Cycle "1 site, 1 artiste"
Oeuvre fugitive #02
Julie Faure-Brac
Ce qui peut arriver...
du 28 février au 2 Juin
la Comédie, Reims
vernissage mardi 28 février 19h
Initié par l’association fugitive, le cycle « un site, un artiste » invite l’artiste Julie Faure-Brac à intervenir dans le hall singulier de la Comédie de Reims, doté de dimensions monumentales. Pour celui-ci l’artiste a réalisé des sculptures d’êtres hybrides, mi-humains, mi-animaux qui évoquent la métamorphose, le chamanisme mais aussi une sorte de malédiction, la chute des damnés.

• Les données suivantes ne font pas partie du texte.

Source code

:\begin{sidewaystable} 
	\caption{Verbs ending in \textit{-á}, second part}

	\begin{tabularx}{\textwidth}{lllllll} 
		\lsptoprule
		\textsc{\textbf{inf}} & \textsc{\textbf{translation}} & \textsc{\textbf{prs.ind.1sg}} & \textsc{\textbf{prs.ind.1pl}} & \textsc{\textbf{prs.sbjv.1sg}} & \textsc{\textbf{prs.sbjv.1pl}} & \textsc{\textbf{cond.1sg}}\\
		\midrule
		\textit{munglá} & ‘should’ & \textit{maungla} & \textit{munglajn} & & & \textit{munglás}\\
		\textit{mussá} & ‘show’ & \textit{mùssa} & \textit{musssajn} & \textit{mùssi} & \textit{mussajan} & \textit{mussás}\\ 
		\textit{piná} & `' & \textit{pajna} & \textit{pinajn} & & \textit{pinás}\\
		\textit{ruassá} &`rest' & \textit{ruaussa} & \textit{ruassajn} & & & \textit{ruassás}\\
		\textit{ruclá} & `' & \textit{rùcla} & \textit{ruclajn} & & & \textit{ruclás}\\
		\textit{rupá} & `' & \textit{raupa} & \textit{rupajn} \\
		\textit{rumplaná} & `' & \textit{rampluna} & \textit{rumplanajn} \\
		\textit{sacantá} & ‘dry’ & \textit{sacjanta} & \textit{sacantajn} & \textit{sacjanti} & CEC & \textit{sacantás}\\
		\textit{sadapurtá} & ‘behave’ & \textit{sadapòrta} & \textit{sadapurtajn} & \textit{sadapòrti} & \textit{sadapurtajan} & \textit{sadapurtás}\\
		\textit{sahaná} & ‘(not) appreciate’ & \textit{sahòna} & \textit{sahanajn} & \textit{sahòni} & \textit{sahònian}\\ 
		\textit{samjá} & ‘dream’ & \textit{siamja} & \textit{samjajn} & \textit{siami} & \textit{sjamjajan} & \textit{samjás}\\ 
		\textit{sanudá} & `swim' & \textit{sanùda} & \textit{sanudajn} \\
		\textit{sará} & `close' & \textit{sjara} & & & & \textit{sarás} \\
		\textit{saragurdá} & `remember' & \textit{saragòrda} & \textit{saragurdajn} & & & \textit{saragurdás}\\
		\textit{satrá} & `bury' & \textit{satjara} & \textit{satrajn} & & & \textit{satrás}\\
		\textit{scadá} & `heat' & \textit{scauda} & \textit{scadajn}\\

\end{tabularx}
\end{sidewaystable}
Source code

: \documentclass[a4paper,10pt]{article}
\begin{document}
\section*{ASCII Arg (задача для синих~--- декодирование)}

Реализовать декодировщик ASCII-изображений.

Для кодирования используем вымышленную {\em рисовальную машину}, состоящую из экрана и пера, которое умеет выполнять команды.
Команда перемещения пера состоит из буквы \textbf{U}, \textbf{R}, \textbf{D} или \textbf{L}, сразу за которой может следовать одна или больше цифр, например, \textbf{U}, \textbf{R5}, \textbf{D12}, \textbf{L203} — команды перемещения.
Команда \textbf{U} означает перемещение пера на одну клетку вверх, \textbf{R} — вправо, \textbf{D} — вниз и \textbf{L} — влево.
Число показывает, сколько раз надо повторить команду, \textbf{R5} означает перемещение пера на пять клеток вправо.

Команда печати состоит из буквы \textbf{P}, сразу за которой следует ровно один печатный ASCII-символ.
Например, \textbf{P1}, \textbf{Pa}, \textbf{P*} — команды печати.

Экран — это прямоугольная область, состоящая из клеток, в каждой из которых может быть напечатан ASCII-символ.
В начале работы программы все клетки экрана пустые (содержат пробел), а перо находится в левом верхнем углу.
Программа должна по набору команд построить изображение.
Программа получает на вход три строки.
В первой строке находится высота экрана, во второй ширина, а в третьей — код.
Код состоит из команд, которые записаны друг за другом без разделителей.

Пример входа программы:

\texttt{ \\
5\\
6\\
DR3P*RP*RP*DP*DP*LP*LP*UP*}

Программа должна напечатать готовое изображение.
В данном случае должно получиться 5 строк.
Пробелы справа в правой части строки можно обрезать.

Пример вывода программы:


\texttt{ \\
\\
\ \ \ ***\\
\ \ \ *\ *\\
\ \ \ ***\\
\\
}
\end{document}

Deuxième artiste invitée du Cycle
"1 site/1 artiste", Julie Faure-Brac a décidé d’utiliser
la sculpture répondre à l’invitation d’intervention dans le
hall de la Comédie. Son œuvre
confronte homme et animal à travers une double interrogation. Quelle
relation entretenons-nous avec notre part d’animalité, de
sauvagerie, et réciproquement, qu’y a-t-il d’humain chez
l’animal ? Derrière ce face-à-face fantasmagorique,
semi-conscient, qui se nourrit d’une inspiration éclectique,
allant des figurations animistes des peuples du Grand Nord aux
gravures engagées de Goya, l’artiste cherche à sonder les fils
ténus qui nous unissent encore au sacré.
AF : L’association
Fugitive vous a contactée l’année dernière pour
vous proposer de participer au cycle « 1 site & 1 artiste »
à la Comédie de Reims.
Pourquoi avoir
décidé de participer à
ce projet ?
JFB : Je
connais Simon Coquelet depuis longtemps, on a travaillé ensemble sur
des pochettes de disques, c'est quelqu'un que j'apprécie beaucoup
pour son enthousiasme et sa curiosité. Lorsqu'il m'a parlé du
projet et m'a fait rencontrer Sarah, j'ai trouvé leur idée très
intéressante ; aller installer l'art dans des lieux insolites
m'a toujours enthousiasmé et cela m'inspire beaucoup. Ce n'est pas
la première fois pour moi, j'ai réalisé il y a quelques années
une installation de sculpture dans une ancienne porcherie, en
Haute-Marne, et plus récemment une installation en volume dans un
immeuble d'habitations, de Charleville, voué à la destruction. Des
projets comme cela poussent toujours à créer des choses nouvelles,
spécifiques aux lieux, à dépasser ses propres limites. Je connais
le bâtiment de la Comédie (j'ai fait mes études à Reims, à
l'ESAD) et le projet d'y exposer une œuvre in-situ m'a tout de suite
plu !
AF : Comment avez-vous abordé cette
question de la création d’une œuvre in situ qui vous a demandé
d’entrer en conversation avec l’architecture du hall de la
Comédie ? Est-ce que le lieu vous a guidé vers une voie que vous
n’imaginiez pas encore explorer ?
JFB : Depuis que je crée des installations,
le lieu d'exposition a toujours été déclencheur du projet, de
l'idée, de la forme, de la taille des œuvres. J'adore créer une
œuvre en fonction de son premier lieu d'exposition. Alors oui !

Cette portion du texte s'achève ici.